__EXERCISE__
The response should consist of every line below, restated exactly, with no pictures.

+++ EXERCISE DATA

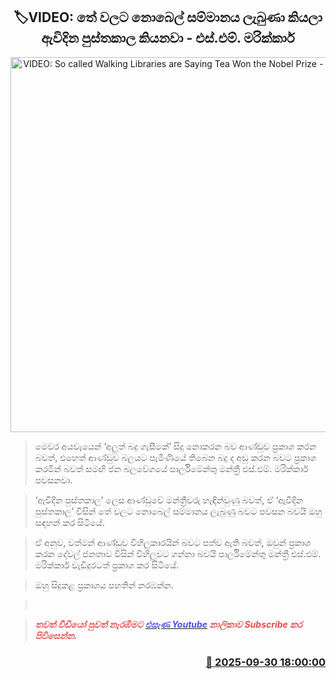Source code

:<p align='center'><b><h2 align='center' title='VIDEO: So called Walking Libraries are Saying Tea Won the Nobel Prize - S.M. Marikkar'>🏷VIDEO: තේ වලට නොබෙල් සම්මානය ලැබුණා කියලා ඇවිදින පුස්තකාල කියනවා - එස්.එම්. මරික්කාර්</h2></b></p>
<p align='center'><img src='https://helakuru.sgp1.cdn.digitaloceanspaces.com/esana/images/lib/sm-marikar-video-jk.jpg' width='600' alt='VIDEO: So called Walking Libraries are Saying Tea Won the Nobel Prize - S.M. Marikkar'></p>

> මෙවර අයවැයෙන් ‘අලුත් බදු ගැසීමක්’ සිදු නොකරන බව ආණ්ඩුව ප්‍රකාශ කරන බවත්, එහෙත් ආණ්ඩුව බලයට පැමිණියේ තිබෙන බදු ද අඩු කරන බවට ප්‍රකාශ කරමින් බවත් සමඟි ජන බලවේගයේ පාර්ලිමේන්තු මන්ත්‍රී එස්.එම්. මරික්කාර් පවසනවා.

> ‘ඇවිදින පුස්තකාල’ ලෙස ආණ්ඩුවේ මන්ත්‍රීවරු හැඳින්වුණු බවත්, ඒ ‘ඇවිදින පුස්තකාල’ විසින් තේ වලට නොබෙල් සම්මානය ලැබුණු බවට පවසන බවයි ඔහු සඳහන් කර සිටියේ.

> ඒ අනුව, වත්මන් ආණ්ඩුව විහිලුකාරයින් බවට පත්ව ඇති බවත්, ඔවුන් ප්‍රකාශ කරන දේවල් ජනතාව විසින් විහිලුවට ගන්නා බවයි පාර්ලිමේන්තු මන්ත්‍රී එස්.එම්. මරික්කාර් වැඩිදුරටත් ප්‍රකාශ කර සිටියේ.

> ඔහු සිදුකළ ප්‍රකාශය පහතින් නරඹන්න.

>  

> <span style='color:#e64d4d'><em><strong>තවත් වීඩියෝ පුවත් නැරඹීමට </strong></em></span><a href='https://youtube.com/@esanamedia?si=UZCWEZmqFcpzlvdV'><span style='color:#4d4de6'><em><strong>එසැණ Youtube</strong></em></span></a><span style='color:#e64d4d'><em><strong> නාලිකාව Subscribe කර පිවිසෙන්න.</strong></em></span>



<h3 align='right'><a href='https://www.helakuru.lk/esana/p/114108/'>📅 2025-09-30 18:00:00</a></h3>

++++++

__ANSWER BOX__
Source code

:<p align='center'><b><h2 align='center' title='VIDEO: So called Walking Libraries are Saying Tea Won the Nobel Prize - S.M. Marikkar'>🏷VIDEO: තේ වලට නොබෙල් සම්මානය ලැබුණා කියලා ඇවිදින පුස්තකාල කියනවා - එස්.එම්. මරික්කාර්</h2></b></p>
<p align='center'><img src='https://helakuru.sgp1.cdn.digitaloceanspaces.com/esana/images/lib/sm-marikar-video-jk.jpg' width='600' alt='VIDEO: So called Walking Libraries are Saying Tea Won the Nobel Prize - S.M. Marikkar'></p>

> මෙවර අයවැයෙන් ‘අලුත් බදු ගැසීමක්’ සිදු නොකරන බව ආණ්ඩුව ප්‍රකාශ කරන බවත්, එහෙත් ආණ්ඩුව බලයට පැමිණියේ තිබෙන බදු ද අඩු කරන බවට ප්‍රකාශ කරමින් බවත් සමඟි ජන බලවේගයේ පාර්ලිමේන්තු මන්ත්‍රී එස්.එම්. මරික්කාර් පවසනවා.

> ‘ඇවිදින පුස්තකාල’ ලෙස ආණ්ඩුවේ මන්ත්‍රීවරු හැඳින්වුණු බවත්, ඒ ‘ඇවිදින පුස්තකාල’ විසින් තේ වලට නොබෙල් සම්මානය ලැබුණු බවට පවසන බවයි ඔහු සඳහන් කර සිටියේ.

> ඒ අනුව, වත්මන් ආණ්ඩුව විහිලුකාරයින් බවට පත්ව ඇති බවත්, ඔවුන් ප්‍රකාශ කරන දේවල් ජනතාව විසින් විහිලුවට ගන්නා බවයි පාර්ලිමේන්තු මන්ත්‍රී එස්.එම්. මරික්කාර් වැඩිදුරටත් ප්‍රකාශ කර සිටියේ.

> ඔහු සිදුකළ ප්‍රකාශය පහතින් නරඹන්න.

>  

> <span style='color:#e64d4d'><em><strong>තවත් වීඩියෝ පුවත් නැරඹීමට </strong></em></span><a href='https://youtube.com/@esanamedia?si=UZCWEZmqFcpzlvdV'><span style='color:#4d4de6'><em><strong>එසැණ Youtube</strong></em></span></a><span style='color:#e64d4d'><em><strong> නාලිකාව Subscribe කර පිවිසෙන්න.</strong></em></span>



<h3 align='right'><a href='https://www.helakuru.lk/esana/p/114108/'>📅 2025-09-30 18:00:00</a></h3>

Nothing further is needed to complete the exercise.